Why is India facing this crisis? Part of the reason can be ascribed to the Modi government which publicly underplayed the extent of Chinese aggression, wary that complaining about it would puncture its bellicose domestic positioning as the party that can best defend national security.

In fact, only a few days after 20 Indian soldiers were killed in a skirmish with the Chinese, Modi went on television to falsely claim that “no one has intruded and nor is anyone intruding, nor has any post been captured by someone”. As defence expert Brahma Chellaney points out, till today, India uses euphemisms such as “friction areas” for “captured areas”.

However, there are deeper reasons for the tough spot India finds itself in: its economy. China’s gross domestic product is more than five times larger than India’s even though both countries have similar populations. And given that India’s economic growth has slowed down over the past few years, this gap is widening.

The result: a significantly poorer India is simply unable to keep up with China when it comes to military modernisation. China, in fact, has even halved its army personnel, confident that cutting-edge technology can do the job instead. In contrast, much of India’s military budget is spent on paying salaries and pensions.

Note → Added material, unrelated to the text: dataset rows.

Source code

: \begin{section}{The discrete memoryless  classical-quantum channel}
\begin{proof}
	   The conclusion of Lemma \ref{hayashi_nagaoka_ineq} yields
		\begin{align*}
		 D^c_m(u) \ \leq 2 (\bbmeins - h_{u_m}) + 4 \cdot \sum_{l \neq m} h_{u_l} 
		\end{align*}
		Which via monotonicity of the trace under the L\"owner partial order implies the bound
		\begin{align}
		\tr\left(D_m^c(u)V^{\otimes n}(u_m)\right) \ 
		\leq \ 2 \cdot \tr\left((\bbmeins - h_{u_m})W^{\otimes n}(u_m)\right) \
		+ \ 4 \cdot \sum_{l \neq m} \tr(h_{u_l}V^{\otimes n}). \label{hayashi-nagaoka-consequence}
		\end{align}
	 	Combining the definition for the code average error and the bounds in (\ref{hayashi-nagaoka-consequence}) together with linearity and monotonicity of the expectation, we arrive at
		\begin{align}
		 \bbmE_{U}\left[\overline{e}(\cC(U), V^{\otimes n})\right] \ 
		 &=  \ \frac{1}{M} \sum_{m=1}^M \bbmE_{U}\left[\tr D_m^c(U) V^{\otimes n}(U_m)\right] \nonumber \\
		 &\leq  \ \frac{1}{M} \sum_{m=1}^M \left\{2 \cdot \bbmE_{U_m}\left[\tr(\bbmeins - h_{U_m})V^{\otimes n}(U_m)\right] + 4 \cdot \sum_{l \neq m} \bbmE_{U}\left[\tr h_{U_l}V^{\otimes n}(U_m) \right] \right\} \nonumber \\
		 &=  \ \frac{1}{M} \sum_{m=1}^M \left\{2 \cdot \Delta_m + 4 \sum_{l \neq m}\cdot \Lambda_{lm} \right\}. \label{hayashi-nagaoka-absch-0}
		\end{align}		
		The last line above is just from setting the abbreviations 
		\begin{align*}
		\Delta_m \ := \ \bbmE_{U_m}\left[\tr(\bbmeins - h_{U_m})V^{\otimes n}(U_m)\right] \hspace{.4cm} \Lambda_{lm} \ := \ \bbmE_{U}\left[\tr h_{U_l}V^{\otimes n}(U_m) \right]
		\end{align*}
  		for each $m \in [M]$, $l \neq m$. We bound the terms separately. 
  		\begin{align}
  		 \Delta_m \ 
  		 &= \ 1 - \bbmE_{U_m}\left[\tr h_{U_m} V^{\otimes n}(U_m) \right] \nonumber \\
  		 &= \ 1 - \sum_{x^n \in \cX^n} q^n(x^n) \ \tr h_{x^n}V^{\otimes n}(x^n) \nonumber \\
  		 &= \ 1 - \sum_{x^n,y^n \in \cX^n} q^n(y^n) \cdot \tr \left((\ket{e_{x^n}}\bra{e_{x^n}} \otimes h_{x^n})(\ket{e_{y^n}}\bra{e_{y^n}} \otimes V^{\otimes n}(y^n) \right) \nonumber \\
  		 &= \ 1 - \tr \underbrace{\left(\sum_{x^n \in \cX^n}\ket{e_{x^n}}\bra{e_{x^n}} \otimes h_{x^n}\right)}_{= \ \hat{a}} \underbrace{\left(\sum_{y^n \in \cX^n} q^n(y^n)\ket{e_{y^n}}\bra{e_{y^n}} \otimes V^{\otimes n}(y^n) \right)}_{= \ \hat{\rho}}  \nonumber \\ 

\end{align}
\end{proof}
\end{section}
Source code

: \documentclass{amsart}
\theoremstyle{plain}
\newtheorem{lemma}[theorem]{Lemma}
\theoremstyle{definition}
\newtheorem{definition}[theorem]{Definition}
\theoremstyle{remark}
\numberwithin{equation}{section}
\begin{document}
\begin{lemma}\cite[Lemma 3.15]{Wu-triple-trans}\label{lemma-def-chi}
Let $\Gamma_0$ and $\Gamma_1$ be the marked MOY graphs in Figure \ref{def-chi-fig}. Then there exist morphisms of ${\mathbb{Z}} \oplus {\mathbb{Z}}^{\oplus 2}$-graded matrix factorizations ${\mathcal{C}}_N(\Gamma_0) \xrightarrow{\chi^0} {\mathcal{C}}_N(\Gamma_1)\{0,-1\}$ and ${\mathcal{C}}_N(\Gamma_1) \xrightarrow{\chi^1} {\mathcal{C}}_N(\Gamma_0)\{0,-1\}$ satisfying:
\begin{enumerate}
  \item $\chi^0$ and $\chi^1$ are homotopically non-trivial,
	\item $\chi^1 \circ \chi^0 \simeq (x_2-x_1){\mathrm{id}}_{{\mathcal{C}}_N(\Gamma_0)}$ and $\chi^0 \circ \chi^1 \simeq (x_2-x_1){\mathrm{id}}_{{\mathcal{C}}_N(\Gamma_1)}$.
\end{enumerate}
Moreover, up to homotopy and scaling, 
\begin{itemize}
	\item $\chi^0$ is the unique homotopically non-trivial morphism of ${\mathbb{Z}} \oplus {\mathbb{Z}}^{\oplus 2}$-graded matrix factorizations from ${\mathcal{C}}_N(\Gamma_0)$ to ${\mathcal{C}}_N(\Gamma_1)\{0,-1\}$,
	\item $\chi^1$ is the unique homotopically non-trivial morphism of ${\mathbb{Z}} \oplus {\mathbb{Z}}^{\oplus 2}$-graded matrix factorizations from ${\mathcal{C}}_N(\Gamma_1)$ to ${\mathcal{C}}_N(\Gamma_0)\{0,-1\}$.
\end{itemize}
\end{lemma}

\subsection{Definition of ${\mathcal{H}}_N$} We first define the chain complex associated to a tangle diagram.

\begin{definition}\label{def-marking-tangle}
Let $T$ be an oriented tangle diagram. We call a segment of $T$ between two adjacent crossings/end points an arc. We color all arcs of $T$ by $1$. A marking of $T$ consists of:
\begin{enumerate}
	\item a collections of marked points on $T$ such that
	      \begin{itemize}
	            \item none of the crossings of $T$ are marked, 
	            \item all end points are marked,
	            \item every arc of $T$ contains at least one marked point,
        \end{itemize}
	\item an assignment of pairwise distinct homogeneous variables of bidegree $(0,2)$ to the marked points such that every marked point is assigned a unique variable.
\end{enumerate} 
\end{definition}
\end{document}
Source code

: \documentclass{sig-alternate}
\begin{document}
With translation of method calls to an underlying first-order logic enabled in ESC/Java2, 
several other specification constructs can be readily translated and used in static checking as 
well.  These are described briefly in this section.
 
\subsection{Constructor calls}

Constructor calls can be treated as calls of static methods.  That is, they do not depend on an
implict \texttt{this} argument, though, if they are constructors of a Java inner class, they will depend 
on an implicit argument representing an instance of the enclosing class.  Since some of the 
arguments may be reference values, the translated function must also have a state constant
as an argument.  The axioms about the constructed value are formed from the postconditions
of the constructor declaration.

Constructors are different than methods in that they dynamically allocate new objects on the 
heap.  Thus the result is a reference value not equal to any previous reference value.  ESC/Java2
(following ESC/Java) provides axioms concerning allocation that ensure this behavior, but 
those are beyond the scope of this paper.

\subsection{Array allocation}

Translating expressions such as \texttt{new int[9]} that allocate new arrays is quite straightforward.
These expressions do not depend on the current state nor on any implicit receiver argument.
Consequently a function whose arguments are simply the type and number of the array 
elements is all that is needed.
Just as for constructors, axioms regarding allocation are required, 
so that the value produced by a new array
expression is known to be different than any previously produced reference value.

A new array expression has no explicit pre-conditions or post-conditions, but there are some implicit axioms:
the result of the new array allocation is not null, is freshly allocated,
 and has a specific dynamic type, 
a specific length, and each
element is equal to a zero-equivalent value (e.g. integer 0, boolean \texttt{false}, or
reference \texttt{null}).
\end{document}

Worse, unlike China, India has no domestic arms industry – a situation so acute that New Delhi’s foreign policy options on the Russia-Ukraine war are being shaped by the simple fact that India procures a large proportion of its weapons from Moscow.

After the Chinese aggression in 2020 too, India was constrained economically, largely relying on token measures like app bans. In fact, imports to India from China have surged since the conflict. Given the fragile state of the Indian economy and the nascent stage of its domestic industry, clearly any trade bans or even curbs against China are untenable even against the backdrop of territorial aggression.

Given the sheer size of its population, India has a very large economy. But as an article co-authored by Arvind Subramanian, Modi’s former chief economic advisor, reminds us, India is better described as a “middling power”. India hosting Wang Yi even as the Chinese army blocks Indian patrols is a reminder that steady economic growth is an urgent requirement for India.